Two years leading to FigurateNum v3 visualizations in the complex plane

After almost two years and nearly reaching 20 thousand downloads, between readings, late nights, music, and new questions, I begin with this mathematical and poetic quote that inspired me to develop version 3 of FigurateNum, now on PyPI:

Precise knowledge of the behavior of an analytic function in the neighborhood of its singular points is a source of number-theoretic theorems.

This note reflects on recent developments, implementation details, and ideas behind FigurateNum v3.

What this version 3 brings

From a broader perspective, I have carried out a moderate restructuring of the visualization API. I split it into two special classes that allow visualization, which I see, in a recursive sense, as the geometric realization of structures that themselves originate from geometry.

DiscreteViz

The first is DiscreteViz, which emulates the kind of luminous reflections on coffee cups that Rogelio Pérez Buen Día might describe when performing geometric multiplication in $\mathbb{Z}/n\mathbb{Z}$ over figurate numbers (already present since version 2 of FigurateNum).

ComplexViz

The second is a new addition in version 3, and almost a natural necessity: ComplexViz. The new ComplexViz brings complex analysis to the Sunday morning table. The main reference has been Visual Complex Functions by Elias Wegert (2012), particularly the idea of phase portraits.

Phase portraits offer a way of globally visualizing numbers through domain coloring techniques. FigurateNum approaches this through generating functions $f(z)$ defined mathematically in Deza & Deza (2012), along with some necessary extensions from the literature.

What do they look like? You can see them below in the complex plane $\mathbb{C}$, arranged along the main diagonal of a $2 \times 2$ pseudo-matrix gallery.

With ComplexViz, I begin to address the lack of basic analytic tools for understanding figurate numbers beyond their combinatorial and discrete existence.
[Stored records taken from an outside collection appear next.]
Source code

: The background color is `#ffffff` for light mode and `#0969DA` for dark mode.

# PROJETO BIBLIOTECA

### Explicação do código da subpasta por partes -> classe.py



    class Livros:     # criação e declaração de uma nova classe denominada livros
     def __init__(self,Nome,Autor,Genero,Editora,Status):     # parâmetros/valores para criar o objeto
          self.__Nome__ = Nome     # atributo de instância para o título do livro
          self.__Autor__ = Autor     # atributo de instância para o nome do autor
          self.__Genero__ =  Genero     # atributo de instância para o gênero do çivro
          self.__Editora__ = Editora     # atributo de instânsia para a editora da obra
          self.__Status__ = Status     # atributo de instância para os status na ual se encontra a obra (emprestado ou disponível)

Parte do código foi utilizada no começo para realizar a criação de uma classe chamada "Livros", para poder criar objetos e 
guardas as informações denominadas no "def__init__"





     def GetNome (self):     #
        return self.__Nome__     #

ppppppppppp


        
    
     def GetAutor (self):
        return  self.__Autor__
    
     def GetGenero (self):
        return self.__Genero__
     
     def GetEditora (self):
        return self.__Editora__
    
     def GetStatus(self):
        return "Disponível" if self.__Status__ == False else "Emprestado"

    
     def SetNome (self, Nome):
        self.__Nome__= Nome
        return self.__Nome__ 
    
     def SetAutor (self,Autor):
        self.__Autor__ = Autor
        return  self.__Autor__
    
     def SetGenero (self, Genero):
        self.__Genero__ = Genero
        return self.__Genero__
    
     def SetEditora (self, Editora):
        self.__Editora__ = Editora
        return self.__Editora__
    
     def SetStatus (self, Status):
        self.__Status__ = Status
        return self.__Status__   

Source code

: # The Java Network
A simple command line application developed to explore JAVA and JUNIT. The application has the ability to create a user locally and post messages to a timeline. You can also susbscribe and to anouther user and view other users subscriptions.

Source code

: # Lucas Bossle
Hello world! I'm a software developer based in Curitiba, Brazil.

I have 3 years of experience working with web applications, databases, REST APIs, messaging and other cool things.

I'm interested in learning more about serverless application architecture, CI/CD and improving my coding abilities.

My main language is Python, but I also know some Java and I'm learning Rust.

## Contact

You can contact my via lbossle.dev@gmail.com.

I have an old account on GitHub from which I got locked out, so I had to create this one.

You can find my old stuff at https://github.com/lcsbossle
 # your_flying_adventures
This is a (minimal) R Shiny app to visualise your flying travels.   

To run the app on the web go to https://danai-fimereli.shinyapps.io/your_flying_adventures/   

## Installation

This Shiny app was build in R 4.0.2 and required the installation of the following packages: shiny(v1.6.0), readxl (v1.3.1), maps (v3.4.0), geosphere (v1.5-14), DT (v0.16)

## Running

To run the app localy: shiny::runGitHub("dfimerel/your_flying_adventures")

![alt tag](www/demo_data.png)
This opens access to more than 150 figurate functions in $\mathbb{C}$, together with zeros and poles as the most significant points of the functions, and artistic possibilities such as Matplotlib-based coloring. Some of these are not yet included in the generators, which in fact include many more (235+), and may invite you to start experimenting with just a few lines of code.

What happened under the hood?

What I did in the design of the library was to rethink its internal construction and build a new structure with slightly less pure Python generators and, as already used in version 2, Matplotlib. In this version 3, it also incorporates SymPy.

Under the hood, sequences are born in a symbolic storage layer and then evaluated with NumPy. In any case, the library remains firmly within the classical Python ecosystem for these purposes.

I should clarify that the inclusion of SymPy was mainly necessary with an eye toward the future of the library (nothing more). It needed to be grounded in something that could allow algebraic manipulation and greater freedom with related mathematical objects.

Classes outside the API

Inside version 3, there are a couple of classes that are not exposed in the main API: SeriesExpansion (relatively trivial for now) and MobiusMuViz, both within the visualization context.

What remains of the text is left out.